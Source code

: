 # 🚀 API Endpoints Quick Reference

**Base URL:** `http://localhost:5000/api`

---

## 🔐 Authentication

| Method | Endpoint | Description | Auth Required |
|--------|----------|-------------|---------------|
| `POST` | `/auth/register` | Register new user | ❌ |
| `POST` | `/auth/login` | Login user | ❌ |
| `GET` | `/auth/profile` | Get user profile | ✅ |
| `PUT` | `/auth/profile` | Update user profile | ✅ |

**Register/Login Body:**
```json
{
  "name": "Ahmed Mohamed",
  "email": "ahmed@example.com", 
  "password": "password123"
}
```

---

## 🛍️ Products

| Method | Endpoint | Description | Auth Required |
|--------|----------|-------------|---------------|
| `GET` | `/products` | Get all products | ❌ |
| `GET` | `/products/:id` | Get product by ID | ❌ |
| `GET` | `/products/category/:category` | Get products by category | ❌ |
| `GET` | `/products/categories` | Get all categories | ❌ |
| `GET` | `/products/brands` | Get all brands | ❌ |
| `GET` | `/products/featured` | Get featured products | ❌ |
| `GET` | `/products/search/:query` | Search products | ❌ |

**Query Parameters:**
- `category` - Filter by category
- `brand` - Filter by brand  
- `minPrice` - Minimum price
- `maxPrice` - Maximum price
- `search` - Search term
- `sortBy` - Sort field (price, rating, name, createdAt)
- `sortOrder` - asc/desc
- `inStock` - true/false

.....

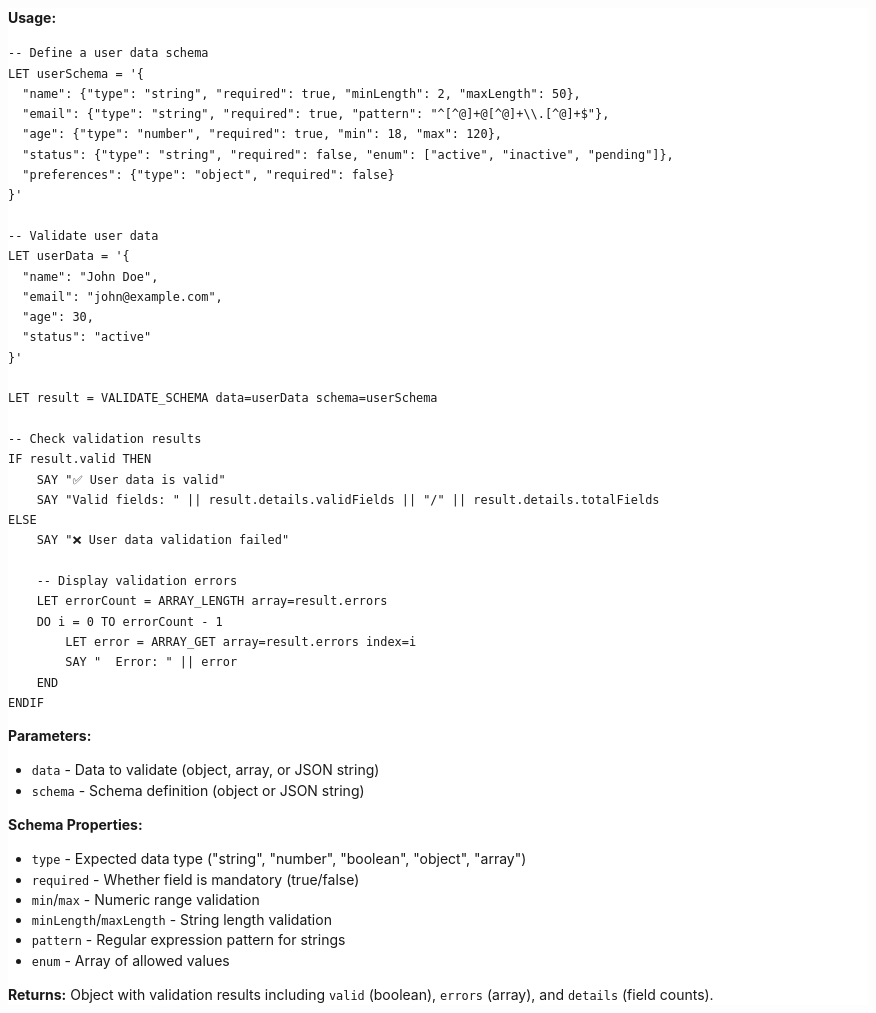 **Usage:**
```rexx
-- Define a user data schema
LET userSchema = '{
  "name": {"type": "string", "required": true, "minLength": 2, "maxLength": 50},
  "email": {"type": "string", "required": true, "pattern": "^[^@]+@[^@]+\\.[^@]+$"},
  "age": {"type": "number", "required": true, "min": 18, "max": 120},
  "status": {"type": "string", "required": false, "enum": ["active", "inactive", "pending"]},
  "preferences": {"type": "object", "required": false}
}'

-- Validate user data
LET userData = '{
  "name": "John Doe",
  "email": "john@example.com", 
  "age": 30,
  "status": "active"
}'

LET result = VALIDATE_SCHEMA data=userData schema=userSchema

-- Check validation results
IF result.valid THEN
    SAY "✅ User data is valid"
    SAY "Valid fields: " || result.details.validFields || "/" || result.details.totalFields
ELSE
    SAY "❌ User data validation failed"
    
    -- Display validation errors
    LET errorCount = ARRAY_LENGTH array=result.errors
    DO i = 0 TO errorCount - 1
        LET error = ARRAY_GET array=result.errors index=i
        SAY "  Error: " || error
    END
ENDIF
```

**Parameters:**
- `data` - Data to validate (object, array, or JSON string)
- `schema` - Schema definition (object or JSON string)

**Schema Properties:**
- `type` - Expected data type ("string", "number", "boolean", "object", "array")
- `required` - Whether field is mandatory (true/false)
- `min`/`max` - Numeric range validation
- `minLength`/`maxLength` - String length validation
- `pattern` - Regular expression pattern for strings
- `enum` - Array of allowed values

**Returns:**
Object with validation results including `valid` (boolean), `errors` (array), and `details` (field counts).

.....

Task description:
Please state how many lines of the records hold the word "active", and write nothing but that number.

Response area:
2